By Nst Entertainment


IT has been a decade and a half since Daft Punk dropped the needle on the record of cool, electronic escapism with 'Tron: Legacy'.

Now, the Grid is back, booting up with the kind of digital bombast that instantly demands your attention. Disney's new chapter, 'Tron: Ares', is less a direct sequel and more of a spiritual reboot, taking the core aesthetics fans adore and applying them to a new, urgent storyline for the AI age.

This latest instalment is a thunderous, certified top-tier audio-visual package that demands the biggest screen you can find.

Director Joachim Rønning (of 'Pirates of the Caribbean: Dead Men Tell No Tales' and 'Maleficent: Mistress of Evil' fame) certainly knows how to dial up the spectacle.

From the moment the signature red neon rips across the screen, a striking, aggressive contrast to the cool blues of yesteryear, you are in a world of flawlessly rendered CGI and kinetic energy.

Rønning has delivered what the franchise has always promised: a sensory overload.

The Light Cycle duels are phenomenal, a vicious upgrade to the elegant duels of the past, applying a brutal, industrialised texture to the proceedings. This is pure, pixelated poetry in motion, and a film engineered squarely for the theatrical experience.

The biggest shift here, and perhaps the most daring, is the storyline. Instead of another human getting dragged in, we watch a digital being get out. This thematic inversion drags the franchise firmly into the terrifying, AI-obsessed realities of the 21st century.

The movie sees the digital and real worlds colliding as the tech rivalry between ENCOM and Dillinger Systems escalates. Both factions are desperate to obtain the "Permanence Code", which is required to stop digital constructs from disintegrating in the human world.

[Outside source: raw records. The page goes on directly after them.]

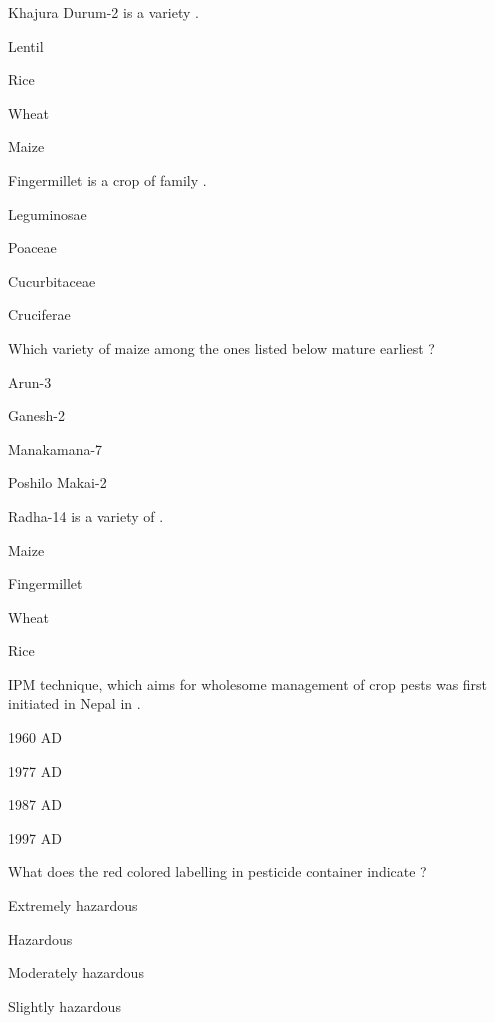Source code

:\begin{questions}
\question Khajura Durum-2 is a variety \fillin[][3cm].
  \begin{items}
  \item Lentil
  \item Rice
  \item* Wheat
  \item Maize
  \end{items}

\question Fingermillet is a crop of family \fillin[][3cm].
  \begin{items}
  \item Leguminosae
  \item* Poaceae
  \item Cucurbitaceae
  \item Cruciferae
  \end{items}

\question Which variety of maize among the ones listed below mature earliest ?
  \begin{items}
  \item* Arun-3
  \item Ganesh-2
  \item Manakamana-7
  \item Poshilo Makai-2
  \end{items}

\question Radha-14 is a variety of \fillin[][3cm].
  \begin{items}
  \item Maize
  \item Fingermillet
  \item Wheat
  \item* Rice
  \end{items}

\question IPM technique, which aims for wholesome management of crop pests was first initiated in Nepal in \fillin[][3cm].
  \begin{items}
  \item 1960 AD
  \item 1977 AD
  \item 1987 AD
  \item* 1997 AD
  \end{items}

\question What does the red colored labelling in pesticide container indicate ?
  \begin{items}
  \item* Extremely hazardous
  \item Hazardous
  \item Moderately hazardous
  \item Slightly hazardous
  \end{items}


\end{questions}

Julian Dillinger sends Ares, on a mission into our reality, but the highly advanced AI Program gains self-awareness and begins to question his orders. This sets him on a path that determines whether the Grid's power will be used to better humanity or to serve Julian's military ambitions.

Jared Leto's casting as Ares, the "highly sophisticated Program" materialising in our world, is spot on, as his unsettling screen presence perfectly suits a powerful AI that has crossed the physical divide.

Ah, but the perennial snag of the Tron universe returns: the narrative. While the premise is timely and intriguing, the screenplay quickly becomes entangled in its own complexities.

It's a film that constantly talks about big ideas — AI ethics, sentience, mortality — but only manages to scratch the surface, favouring exposition over genuine emotional exploration.

The attempt to make us care as much about the programs as we do about the action falters, and Ares himself often feels like a thinly written cyborg merely waiting for his next light-up pose.

Thankfully, the high-tech chaos is grounded by Greta Lee, who brings the relatable human aspect and warmth as the CEO of ENCOM.

Now, let's talk about the score — the lifeblood of any Tron experience. The baton has passed from Daft Punk to Nine Inch Nails' Trent Reznor and Atticus Ross, and, frankly, they have not come to play nice.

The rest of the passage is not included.